Dia menikmati masa kecil dan remajanya di Pemekasan, Madura dan Jember. Dia tergolong anak yang lincah dan selalu aktif bermain layang-layang, berenang di sungai dan memanjat pohon. Suatu ketika dia terjatuh saat memanjat pohon hingga bibirnya terluka dan meninggalkan bekas sampai sekarang.
Selain suka bermain, dia juga cerdas dan rajin belajar sehingga dia selalu juara kelas. Ketika duduk di bangku SMP dan SMA, Didik senang pelajaran matematika. Dia pun bercita-cita ingin jadi insinyur teknik sipil atau pertambangan. Namun dia tidak memilih jurusan teknik sipil dan pertambangan ketika masuk perguruan tinggi. Dia malah kuliah di Institut Pertanian Bogor dan lulus S1 tahun 1983.
Setelah lulus, anak seorang guru yang punya tambak garam ini menjadi dosen di almamaternya IPB (1983-1990). Sebelumnya, dia sudah menjadi Asisten dosen IPB (1982-1983). Kemudian, Didik melanjutkan studi dengan mengambil program Studi Pembangunan, Central Luzon State University, Filipina, lulus S2 bergelar M.Sc (1988) dan S3 bergelar PhD (1991).
Saat itu, Didik aktif sebagai Peneliti LP3ES, Jakarta (1985-1994) dan Kepala Program Penelitian, LP3ES (1991-1992), sampai menjabat Wakil Direktur LP3ES (1992-1994). Dia juga aktif sebagai Dosen Universitas Nasional (1993-1994) dan dosen Pascasarjana Program Magister Manajemen UI sejak 1993.

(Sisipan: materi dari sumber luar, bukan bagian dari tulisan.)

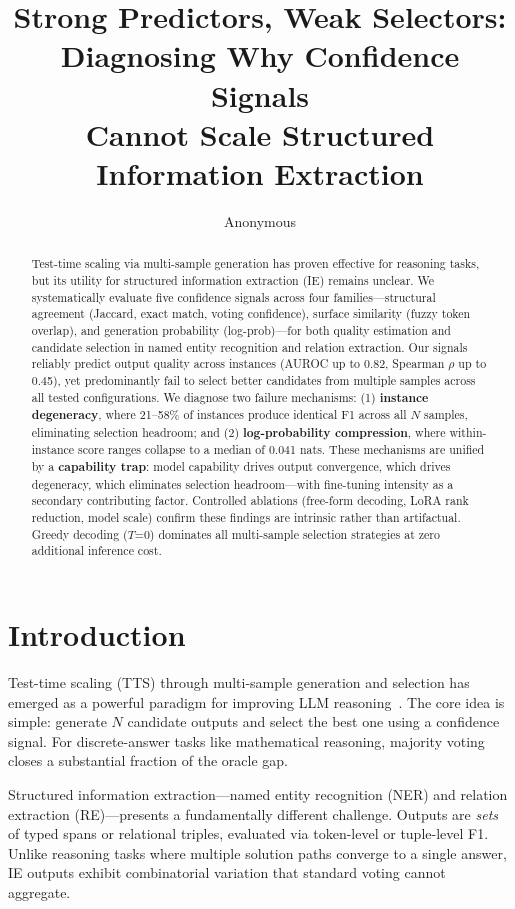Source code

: \documentclass[11pt]{article}
\title{Strong Predictors, Weak Selectors: Diagnosing Why Confidence Signals\\Cannot Scale Structured Information Extraction}
\author{Anonymous}
\begin{document}
\maketitle

\begin{abstract}
Test-time scaling via multi-sample generation has proven effective for reasoning tasks, but its utility for structured information extraction (IE) remains unclear. We systematically evaluate five confidence signals across four families---structural agreement (Jaccard, exact match, voting confidence), surface similarity (fuzzy token overlap), and generation probability (log-prob)---for both quality estimation and candidate selection in named entity recognition and relation extraction. Our signals reliably predict output quality across instances (AUROC up to 0.82, Spearman $\rho$ up to 0.45), yet predominantly fail to select better candidates from multiple samples across all tested configurations. We diagnose two failure mechanisms: (1) \textbf{instance degeneracy}, where 21--58\% of instances produce identical F1 across all $N$ samples, eliminating selection headroom; and (2) \textbf{log-probability compression}, where within-instance score ranges collapse to a median of 0.041 nats. These mechanisms are unified by a \textbf{capability trap}: model capability drives output convergence, which drives degeneracy, which eliminates selection headroom---with fine-tuning intensity as a secondary contributing factor. Controlled ablations (free-form decoding, LoRA rank reduction, model scale) confirm these findings are intrinsic rather than artifactual. Greedy decoding ($T$=0) dominates all multi-sample selection strategies at zero additional inference cost.
\end{abstract}

\section{Introduction}

Test-time scaling (TTS) through multi-sample generation and selection has emerged as a powerful paradigm for improving LLM reasoning~\cite{wang2023selfconsistency,snell2024scaling}. The core idea is simple: generate $N$ candidate outputs and select the best one using a confidence signal. For discrete-answer tasks like mathematical reasoning, majority voting closes a substantial fraction of the oracle gap.

Structured information extraction---named entity recognition (NER) and relation extraction (RE)---presents a fundamentally different challenge. Outputs are \emph{sets} of typed spans or relational triples, evaluated via token-level or tuple-level F1. Unlike reasoning tasks where multiple solution paths converge to a single answer, IE outputs exhibit combinatorial variation that standard voting cannot aggregate.
\end{document}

Pada tahun 1995-1997 dia menjabat Dekan Fakultas Ekonomi Universitas Mercu Buana, kemudian menjabat Pembantu Rektor I, Universitas Mercu Buana sejak 1997. Pada tahun 1995, Didik ikut sebagai pendiri dan pengajar di Universitas Paramadina Mulya. Tahun 1998, dia menjadi anggota Majelis Pendidikan Tinggi Nasional.
Pada tahun 1990-1991, dia merangkap tugas sebagai Konsultan FAO dan Konsultan UNDP (1993-1995). Setelah itu, Didik mendirikan Institute for Development of Economics & Finance (Indef) sekaligus menjabat Direktur (1995-2000).
Setelah Ikatan Cendekiawan Muslim Indonesia (ICMI) didirikan, Didik ikut aktif sebagai Anggota Majelis Pakar. Berkat aktivitasnya di ICMI, Didik diangkat menjadi Anggota MPR Utusan Golongan (1998). Di situ dia mulai memasuki dunia politik.
Mantan aktivis HMI ini kemudian bergabung dengan Partai Amanat Nasional (1999) sebagai anggota Majelis Pertimbangan Partai (MPP) sebelum menjadi Ketua DPP Partai Amanat Nasional (2000-2005). Pada Pemilu 2004, Didik terpilih menjadi anggota DPR mewakili daerah pemilihan Batu dan Malang, Jawa Timur.
Meski dijejali berbagai kegiatan, guru besar Universitas Indonesia ini tetap memberi perhatian penuh pada isteri dan anak-anaknya. Didik dan isteri, Yuli Retnani, doktor dan dosen IPB yang mantan adik kelas dan tetangga kosnya, menganut konsep konservatif dalam membina keluarga terutama mendidik ketiga anaknya Eisha Maghfiruha Rachbini, Fitri Nurinsani Rachbini, dan Imam Maulana Rachbini.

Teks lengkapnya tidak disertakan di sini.